The irrigation cooperatives argue they should be virtually immune from water licence fees based on the ‘administration effort‘ rationale, claiming they self-regulate. We disagree with them, as stated in the Appendix. However, there is no defence for the huge cross subsidisation of the irrigation cooperatives on the ‘value of water licensed’ rationale. The licensed water supplied from public dams at Harvey and the Ord may not fully add $16,000 per hectare in those regions as claimed by the Department of Water, but the ‘value of water licensed’ rationale can’t be selectively applied to farmers in the Manjimup and Pemberton region but not applied at Harvey and the Ord. Indeed, without the three water licences it holds, there would be no Harvey Water cooperative and the land held by the 703 farmers in the cooperative would be of lower value without access to the 153GL of water. At least in the higher rainfall Manjimup and Pemberton area, unlicensed spring fed and ‘run off’ dams alone could sustain considerable agriculture without the licensing benevolence of the Department of Water. To add further detail to Example 1, a beef cattle farmer in Harvey with a 217ML notional allocation (703 farmers share 153GL) would pay a notional $26 in annual water licence fees (12 cents per ML), whereas a fruit grower in Manjimup with a 217ML allocation will pay $700 in annual water licence fees ($3.22 per ML). The concept being advanced by the Department of Water is that because the landowner and licence holder derives a benefit from increased land value, then the landowner should pay for the licence. The internal and external costs related to water in either location are irrelevant. Then, if these fees are equitable, how can there possibly be such a massive 27 fold differential in licence fee between Harvey and Manjimup? The Rights in Water and Irrigation Amendment Regulations (No. 3) 2007 are irrational and unfair and must be disallowed.
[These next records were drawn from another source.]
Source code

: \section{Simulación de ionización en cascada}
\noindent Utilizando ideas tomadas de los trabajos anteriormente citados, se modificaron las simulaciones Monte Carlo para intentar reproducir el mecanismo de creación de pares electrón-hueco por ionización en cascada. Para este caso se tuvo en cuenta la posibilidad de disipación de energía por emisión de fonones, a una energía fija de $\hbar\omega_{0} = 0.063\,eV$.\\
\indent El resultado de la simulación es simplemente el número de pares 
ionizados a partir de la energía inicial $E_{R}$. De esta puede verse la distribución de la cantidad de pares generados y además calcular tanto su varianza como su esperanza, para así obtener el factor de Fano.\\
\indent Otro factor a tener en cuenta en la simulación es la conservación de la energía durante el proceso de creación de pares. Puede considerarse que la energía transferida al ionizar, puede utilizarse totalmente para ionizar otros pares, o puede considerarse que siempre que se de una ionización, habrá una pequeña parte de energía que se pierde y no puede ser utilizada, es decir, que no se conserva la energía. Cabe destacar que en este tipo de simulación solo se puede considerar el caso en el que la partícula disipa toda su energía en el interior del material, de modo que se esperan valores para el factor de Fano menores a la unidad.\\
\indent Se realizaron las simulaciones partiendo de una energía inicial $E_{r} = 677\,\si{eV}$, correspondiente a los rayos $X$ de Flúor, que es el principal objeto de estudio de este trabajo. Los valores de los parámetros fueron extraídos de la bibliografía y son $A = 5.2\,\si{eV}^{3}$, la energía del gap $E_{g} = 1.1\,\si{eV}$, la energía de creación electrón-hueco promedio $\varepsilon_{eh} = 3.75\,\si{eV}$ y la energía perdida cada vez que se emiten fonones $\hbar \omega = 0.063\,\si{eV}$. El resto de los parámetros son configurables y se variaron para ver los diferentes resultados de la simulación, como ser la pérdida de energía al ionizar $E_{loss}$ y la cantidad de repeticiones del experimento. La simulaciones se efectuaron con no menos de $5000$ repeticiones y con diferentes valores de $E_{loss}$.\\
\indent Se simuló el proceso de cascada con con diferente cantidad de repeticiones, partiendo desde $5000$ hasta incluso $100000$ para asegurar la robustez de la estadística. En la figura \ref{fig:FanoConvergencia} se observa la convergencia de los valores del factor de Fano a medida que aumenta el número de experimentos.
Cross subsidy Example 2, regarding the cost of administering a water licence: A story headed ‘Alcoa escapes fine on illegal use of water’ in The West Australian of 5 January 2008reports “Industrial giant Alcoa illegally drew 91 million litres of groundwater but was not fined by the State Government…”. From the information provided in the story, the water allocation or licence subject of the story was for 2.5GL. The Department of Water was reported to have said “…the company was not fined because the breach occurred while the company was applying for drought relief when its storage levels were low, and the company passed a detailed hydro-geological assessment and was allowed to draw more water.”. Returning to the Example 1 fruit grower in Manjimup with a 217ML allocation paying $700 in annual water licence fees ($3.22 per ML), in contrast, a multinational mining company with a 2.5GL allocation will pay $2,500 in annual water licence fees ($1 per ML). Why should a fruit grower in Manjimup pay three times the licence fee per ML than a mining company in Pinjarra? The fruit grower in Manjimup may not have seen a Department of Water officer for 15 years, while the mining company in Pinjarra is receiving extensive administrative services from the Department of Water. The fruit grower is cross subsidising the multinational mining company. The Rights in Water and Irrigation Amendment Regulations (No. 3) 2007 are irrational and unfair and must be disallowed.